I tend to think so.  Over a 35-year career farming near Dresden Ontario I have seen a whole bunch of things coming out.  Government regulation is one of those things.  It is a default or a constant in any business environment and when it comes to farming in Ontario we have a long history of that.  It just so happens that in 2015 it seems to be getting more onerous.  That simply means that management has to evolve and change once again.

Needless to say, those 35 years of experience gives me a little bit of perspective.  It also puts me in a place that I have always had a hard time thinking that I would ever reach.  Simply put, I at a point now where there is probably more behind me than ahead.  Agriculture is changing exponentially and it is increasingly difficult for me to keep up.  Lots of it has to do with my age, but it also has much to do with the economics of agriculture and our increased productivity as farmers.

Don’t get me wrong; I’m not going away.  In fact, I would argue I’m at the top of my game.  However, I’m 56 years old now and for whatever reason when you reach those heights the landscape not only looks different from my perspective but also looks different from others who look at me.  This was very evident to me a couple years ago when I was greeted by another speaker at a conference I was at with him asking me if it was true I had sold all my farmland.  It doesn’t stop there.  I’m increasingly asked if I would like to rent some of my land.  I walked away from both those moments thinking what the heck was that.  However, it’s simply the world changing around me and people making simple assumptions based on where that old man seems to be.
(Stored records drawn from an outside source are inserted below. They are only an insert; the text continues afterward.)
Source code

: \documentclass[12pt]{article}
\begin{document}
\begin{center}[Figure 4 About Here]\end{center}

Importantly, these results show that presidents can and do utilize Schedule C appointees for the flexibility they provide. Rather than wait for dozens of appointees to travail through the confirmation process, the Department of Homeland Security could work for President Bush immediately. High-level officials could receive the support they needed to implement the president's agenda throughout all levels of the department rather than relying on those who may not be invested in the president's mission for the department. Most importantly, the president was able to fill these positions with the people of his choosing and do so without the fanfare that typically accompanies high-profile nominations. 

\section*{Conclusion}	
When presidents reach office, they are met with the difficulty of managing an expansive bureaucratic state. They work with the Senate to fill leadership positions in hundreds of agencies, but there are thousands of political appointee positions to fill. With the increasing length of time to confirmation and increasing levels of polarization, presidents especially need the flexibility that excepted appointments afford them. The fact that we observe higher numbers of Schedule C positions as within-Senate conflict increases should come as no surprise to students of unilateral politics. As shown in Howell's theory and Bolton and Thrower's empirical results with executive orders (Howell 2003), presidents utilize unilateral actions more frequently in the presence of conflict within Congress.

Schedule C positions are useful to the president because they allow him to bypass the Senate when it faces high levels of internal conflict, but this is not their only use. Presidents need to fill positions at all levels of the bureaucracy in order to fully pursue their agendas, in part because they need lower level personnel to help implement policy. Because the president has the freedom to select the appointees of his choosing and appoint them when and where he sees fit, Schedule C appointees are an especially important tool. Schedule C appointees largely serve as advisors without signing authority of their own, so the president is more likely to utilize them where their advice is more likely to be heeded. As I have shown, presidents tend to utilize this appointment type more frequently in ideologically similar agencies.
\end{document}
It is interesting to contemplate.  For instance, some trends in agriculture in 2015 to me are so retro.  For instance, strip tillage seems to be a growing trend in Ontario.  However, in the 1980s, I remember the same thing minus the guidance systems.  I can also remember a time when governments paid us to keep residue on our fields overwinter.  That ballooned into the widespread acceptance of no till production, but now in Ontario tillage is making a big comeback.  I also hear the debate about row widths on soybeans and corn.  However, over my 35 years I’ve tried every row width imaginable and where I am now with row widths is where I want to be.  So when I see people debate this, it rings so hollow.
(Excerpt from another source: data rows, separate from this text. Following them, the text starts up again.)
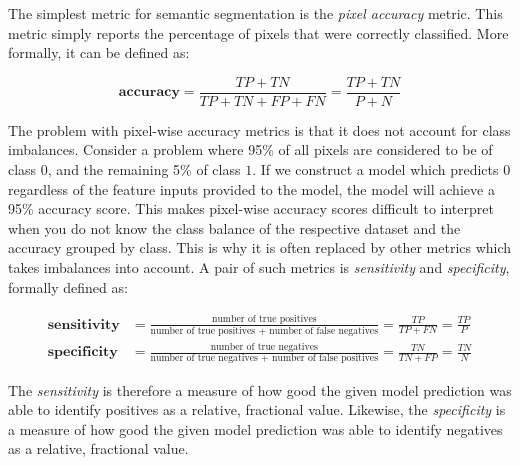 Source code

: The simplest metric for semantic segmentation is the \textit{pixel accuracy} metric.
This metric simply reports the percentage of pixels that were correctly classified.
More formally, it can be defined as:

\begin{equation*}
    \textbf{accuracy} = \frac{TP + TN}{TP + TN + FP + FN} = \frac{TP + TN}{P + N}
\end{equation*}

The problem with pixel-wise accuracy metrics is that it does not account for class imbalances.
Consider a problem where 95\% of all pixels are considered to be of class $0$, and the remaining 5\% of class $1$.
If we construct a model which predicts $0$ regardless of the feature inputs provided to the model, the model will achieve a 95\% accuracy score.
This makes pixel-wise accuracy scores difficult to interpret when you do not know the class balance of the respective dataset and the accuracy grouped by class.
This is why it is often replaced by other metrics which takes imbalances into account.
A pair of such metrics is \textit{sensitivity} and \textit{specificity}, formally defined as:

\begin{align*}
    \textbf{sensitivity}
    &=
    \frac{\text{number of true positives}}{\text{number of true positives + number of false negatives}}
    =
    \frac{TP}{TP + FN}
    =
    \frac{TP}{P}
    \\
    \textbf{specificity}
    &=
    \frac{\text{number of true negatives}}{\text{number of true negatives + number of false positives}}
    =
    \frac{TN}{TN + FP}
    =
    \frac{TN}{N}
\end{align*}

The \textit{sensitivity} is therefore a measure of how good the given model prediction was able to identify positives as a relative, fractional value.
Likewise, the \textit{specificity} is a measure of how good the given model prediction was able to identify negatives as a relative, fractional value.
It is almost like the circle of life.  I’ve been around so long now that I have seen so many things come and go including seeds, biotechnology, pesticides, and government regulations and everything in between.  My great assumption is that everybody knows this but of course this is a fallacy.  When I look around everybody is mostly younger than me even in the agriculture arena and they don’t know this.  It’s something that really can’t be taught, you need to put some years behind you and if you come out on the other side you have perspective you could have never imagined before.

Of course the key as a farmer is to remain successful and relevant and do it in a safe way.  Key also is to have a management plan ahead for your farm and your life space.  The road ahead will not necessarily get easier, but likely more complicated.  For those of you behind me planning is key to getting here.  Just make sure you keep an open mind along the way.  When you get here, you’ll have perspective.  On the farm, that can be the greatest gift you can imagine.